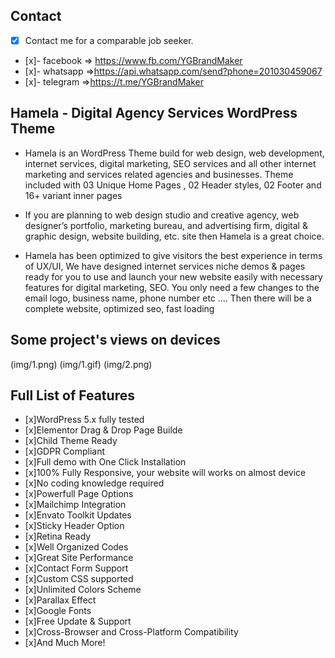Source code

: 
## Contact 

- [x] Contact me for a comparable job seeker.
- [x]- facebook => https://www.fb.com/YGBrandMaker
- [x]- whatsapp =>https://api.whatsapp.com/send?phone=201030459067
- [x]- telegram =>https://t.me/YGBrandMaker

## Hamela - Digital Agency Services WordPress Theme



- Hamela is an WordPress Theme build for web design, web development, internet services, digital marketing, SEO services and all other internet marketing and services related agencies and businesses. Theme included with 03 Unique Home Pages , 02 Header styles, 02 Footer and 16+ variant inner pages

- If you are planning to web design studio and creative agency, web designer’s portfolio, marketing bureau, and advertising firm, digital & graphic design, website building, etc. site then Hamela is a great choice.

- Hamela has been optimized to give visitors the best experience in terms of UX/UI, We have designed internet services niche demos & pages ready for you to use and launch your new website easily with necessary features for digital marketing, SEO. You only need a few changes to the email logo, business name, phone number etc …. Then there will be a complete website, optimized seo, fast loading
## Some project's views on devices




(img/1.png)
(img/1.gif)
(img/2.png)



## Full List of Features



- [x]WordPress 5.x fully tested
- [x]Elementor Drag & Drop Page Builde
- [x]Child Theme Ready
- [x]GDPR Compliant
- [x]Full demo with One Click Installation
- [x]100% Fully Responsive, your website will works on almost device
- [x]No coding knowledge required
- [x]Powerfull Page Options
- [x]Mailchimp Integration
- [x]Envato Toolkit Updates
- [x]Sticky Header Option
- [x]Retina Ready
- [x]Well Organized Codes
- [x]Great Site Performance
- [x]Contact Form Support
- [x]Custom CSS supported
- [x]Unlimited Colors Scheme
- [x]Parallax Effect
- [x]Google Fonts
- [x]Free Update & Support
- [x]Cross-Browser and Cross-Platform Compatibility
- [x]And Much More!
::::::::::
» **Instructions for the task**: Restate word for word every line from the one containing "- [x]No coding knowledge required" through the final line of the listing. Both end lines belong in the answer.

» **Solved exercise**:
- [x]No coding knowledge required
- [x]Powerfull Page Options
- [x]Mailchimp Integration
- [x]Envato Toolkit Updates
- [x]Sticky Header Option
- [x]Retina Ready
- [x]Well Organized Codes
- [x]Great Site Performance
- [x]Contact Form Support
- [x]Custom CSS supported
- [x]Unlimited Colors Scheme
- [x]Parallax Effect
- [x]Google Fonts
- [x]Free Update & Support
- [x]Cross-Browser and Cross-Platform Compatibility
- [x]And Much More!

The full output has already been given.